My second piece of advice is for the kids who feel that they are being pushed into higher education when it really isn’t ‘their thing’. Parents and educational authorities alike can be guilty of this. We try to encourage children to fulfil their educational potential but some children just don’t possess the capacity for academic study. For instance, I can play the piano very well, but I struggle to play the drums and there are lots of other things that I’m terrible at. I can’t swim and I can’t run long distances without collapsing in a sweaty heap. I accept that I do well in some things but I’m awful in others. Likewise academic ability is something that you either possess or you don’t and some school leavers are just not cut out for higher education, in the same way that I’m not cut out to swim the channel. Simple as. There is no shame in accepting that you are not academically minded and many students leave school without qualifications and develop specialised and valuable practical skills that allow them to become experts in practical roles in society. These practical roles are often undervalued due to our obsession with pushing students down the path of higher education when in some cases the student feels that it isn’t a good fit for them. As a graduate I find this obsession with the pursuit of higher education at the expense of practical skills difficult to understand because university education is *not* the be-all-and-end-all that some people talk it up to be, it is not an open door to a guaranteed dream job and it certainly doesn’t make you any better that the next person. I have seen how genuinely grateful the professors in my department are when an IT person comes to fix their computer or a maintenance person comes to fix a light or repaint their office - no matter how academically qualified you are you will always depend upon and value those around you with practical skills.
My third piece of advice is a warning.
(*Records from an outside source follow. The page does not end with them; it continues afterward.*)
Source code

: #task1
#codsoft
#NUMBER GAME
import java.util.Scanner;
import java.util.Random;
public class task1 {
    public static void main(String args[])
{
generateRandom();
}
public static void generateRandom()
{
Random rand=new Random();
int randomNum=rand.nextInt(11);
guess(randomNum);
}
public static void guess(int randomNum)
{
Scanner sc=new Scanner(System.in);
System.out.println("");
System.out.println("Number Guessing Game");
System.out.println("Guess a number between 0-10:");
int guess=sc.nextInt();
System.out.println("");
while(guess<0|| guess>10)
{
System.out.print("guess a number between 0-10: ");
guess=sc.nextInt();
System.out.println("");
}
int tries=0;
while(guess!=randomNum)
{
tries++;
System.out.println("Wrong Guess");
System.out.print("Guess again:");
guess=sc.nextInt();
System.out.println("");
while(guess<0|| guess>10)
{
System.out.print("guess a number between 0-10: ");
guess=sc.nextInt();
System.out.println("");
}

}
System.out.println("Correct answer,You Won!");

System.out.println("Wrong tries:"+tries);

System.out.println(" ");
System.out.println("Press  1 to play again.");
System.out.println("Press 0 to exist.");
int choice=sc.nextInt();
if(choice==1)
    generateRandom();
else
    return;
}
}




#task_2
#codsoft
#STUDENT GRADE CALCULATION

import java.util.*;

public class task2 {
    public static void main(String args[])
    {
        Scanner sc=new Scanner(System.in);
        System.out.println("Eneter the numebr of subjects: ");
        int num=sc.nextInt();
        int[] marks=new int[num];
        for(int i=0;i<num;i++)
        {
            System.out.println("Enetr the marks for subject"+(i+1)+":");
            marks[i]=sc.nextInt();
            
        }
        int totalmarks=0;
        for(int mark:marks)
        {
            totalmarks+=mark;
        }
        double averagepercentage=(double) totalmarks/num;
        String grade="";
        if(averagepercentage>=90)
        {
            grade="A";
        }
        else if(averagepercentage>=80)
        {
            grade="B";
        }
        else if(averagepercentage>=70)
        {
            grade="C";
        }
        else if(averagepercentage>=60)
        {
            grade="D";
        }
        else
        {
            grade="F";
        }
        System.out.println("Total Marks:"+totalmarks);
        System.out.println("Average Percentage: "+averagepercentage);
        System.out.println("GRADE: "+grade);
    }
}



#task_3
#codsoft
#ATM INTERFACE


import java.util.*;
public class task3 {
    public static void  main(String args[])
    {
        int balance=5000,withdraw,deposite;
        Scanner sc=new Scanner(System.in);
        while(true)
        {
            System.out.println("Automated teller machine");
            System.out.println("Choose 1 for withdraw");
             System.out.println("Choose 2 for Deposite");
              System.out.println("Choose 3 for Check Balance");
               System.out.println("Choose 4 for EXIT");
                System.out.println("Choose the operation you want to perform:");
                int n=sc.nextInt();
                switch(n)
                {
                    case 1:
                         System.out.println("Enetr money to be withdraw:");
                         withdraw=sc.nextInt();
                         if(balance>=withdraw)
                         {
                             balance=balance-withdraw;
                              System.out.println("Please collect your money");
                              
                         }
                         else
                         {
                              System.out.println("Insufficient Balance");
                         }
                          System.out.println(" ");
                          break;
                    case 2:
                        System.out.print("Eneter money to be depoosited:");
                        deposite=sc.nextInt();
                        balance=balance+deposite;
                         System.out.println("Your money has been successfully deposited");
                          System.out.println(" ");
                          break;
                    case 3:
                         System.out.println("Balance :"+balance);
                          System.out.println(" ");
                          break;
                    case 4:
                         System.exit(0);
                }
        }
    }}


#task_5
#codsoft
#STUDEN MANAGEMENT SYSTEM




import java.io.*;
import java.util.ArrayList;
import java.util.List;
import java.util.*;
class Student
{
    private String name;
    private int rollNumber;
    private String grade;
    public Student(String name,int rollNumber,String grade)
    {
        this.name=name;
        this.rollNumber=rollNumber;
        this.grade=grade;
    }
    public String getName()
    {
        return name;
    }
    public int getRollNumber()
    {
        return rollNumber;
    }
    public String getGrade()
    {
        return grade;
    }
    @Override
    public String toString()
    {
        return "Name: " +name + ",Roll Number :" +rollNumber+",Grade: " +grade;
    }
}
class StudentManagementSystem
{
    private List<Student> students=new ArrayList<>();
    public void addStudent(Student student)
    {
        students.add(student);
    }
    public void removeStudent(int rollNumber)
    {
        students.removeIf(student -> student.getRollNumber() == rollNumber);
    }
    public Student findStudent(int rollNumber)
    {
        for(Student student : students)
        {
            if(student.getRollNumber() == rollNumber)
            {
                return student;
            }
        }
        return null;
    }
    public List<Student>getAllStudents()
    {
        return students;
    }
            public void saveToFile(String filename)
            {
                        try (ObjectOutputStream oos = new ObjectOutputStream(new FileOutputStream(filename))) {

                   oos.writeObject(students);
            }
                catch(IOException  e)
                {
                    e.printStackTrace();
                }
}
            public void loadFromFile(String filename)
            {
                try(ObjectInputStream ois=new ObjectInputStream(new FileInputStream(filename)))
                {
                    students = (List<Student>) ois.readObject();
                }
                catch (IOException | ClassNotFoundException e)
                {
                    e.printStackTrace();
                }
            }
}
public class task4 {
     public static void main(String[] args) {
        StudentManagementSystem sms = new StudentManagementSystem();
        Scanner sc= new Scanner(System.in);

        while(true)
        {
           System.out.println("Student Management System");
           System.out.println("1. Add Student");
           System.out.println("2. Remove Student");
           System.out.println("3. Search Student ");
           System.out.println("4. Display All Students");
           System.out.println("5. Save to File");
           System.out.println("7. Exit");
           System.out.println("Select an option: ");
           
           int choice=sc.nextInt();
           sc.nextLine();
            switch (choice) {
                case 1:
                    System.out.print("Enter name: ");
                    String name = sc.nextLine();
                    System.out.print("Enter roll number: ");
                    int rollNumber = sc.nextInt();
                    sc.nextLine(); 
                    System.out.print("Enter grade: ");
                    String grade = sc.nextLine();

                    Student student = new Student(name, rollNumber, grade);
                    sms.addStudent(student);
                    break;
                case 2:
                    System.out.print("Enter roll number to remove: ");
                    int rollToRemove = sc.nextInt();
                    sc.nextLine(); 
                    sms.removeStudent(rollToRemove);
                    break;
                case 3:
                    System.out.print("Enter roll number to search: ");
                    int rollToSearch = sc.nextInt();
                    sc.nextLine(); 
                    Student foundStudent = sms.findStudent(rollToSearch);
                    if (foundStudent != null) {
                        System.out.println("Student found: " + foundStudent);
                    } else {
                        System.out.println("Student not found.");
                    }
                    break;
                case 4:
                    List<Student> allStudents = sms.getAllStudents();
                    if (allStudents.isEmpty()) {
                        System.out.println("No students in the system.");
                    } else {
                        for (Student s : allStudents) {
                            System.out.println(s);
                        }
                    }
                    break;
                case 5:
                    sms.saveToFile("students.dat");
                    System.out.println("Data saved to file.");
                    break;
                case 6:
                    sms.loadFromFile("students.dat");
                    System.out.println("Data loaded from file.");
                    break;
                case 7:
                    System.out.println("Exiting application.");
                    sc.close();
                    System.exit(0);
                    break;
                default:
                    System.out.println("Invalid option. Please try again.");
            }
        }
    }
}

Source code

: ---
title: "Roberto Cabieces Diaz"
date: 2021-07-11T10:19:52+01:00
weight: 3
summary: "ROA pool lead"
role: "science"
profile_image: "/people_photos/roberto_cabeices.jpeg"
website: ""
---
In addition to the academically minded and the practically minded, there is another type of school leaver that educational bodies need to be aware of; the chancer. Thinking back to the student cohort at my school, there were a number of kids who exhibited a genuine flair for study or practical skills, but alongside these students there were also out-and-out chancers who wanted a piece of the same opportunities and achievements without putting in any effort or hard work whatsoever. And coming from a disadvantaged background gave them the claim to preferential treatment and the free pass that they were looking for. Dangers arise when admitting these free-pass-grabbing students to a higher education institution just to tick a quota box or feel like you’re helping the disadvantaged in some patronising and self-righteous way. If every single school leaver, regardless of academic ability, demands that they must have equal access to higher education then we will end up with a quagmire of students who blindly dredge their way through a course of education that they care very little about, dragging the genuinely capable students down with them and at best leaving with the same qualifications. Employers will struggle to differentiate between a job application from a genuinely capable student and a chancer and eventually the qualifications that they both possess will become worthless. After all, if we give trophies to everyone who runs a race then how are we going to pick out the ones that we should train to be Olympians? As gratifying as it would have been to see everyone in my high school class achieve a university place and prove the Mrs. Guests of the world wrong, I’m also a realist and I’m well aware that amongst the genuine students seeking help there are also chancers looking to take advantage of freely available opportunities and milk them for all they're worth. If a student from a disadvantaged background expects to be handed a qualification on a plate simply because they plead for special treatment and they do not intend to apply any hard work or effort, then there is a very good chance that they will fail and educators should not feel guilty or responsible when that happens. It's tough, but that’s life.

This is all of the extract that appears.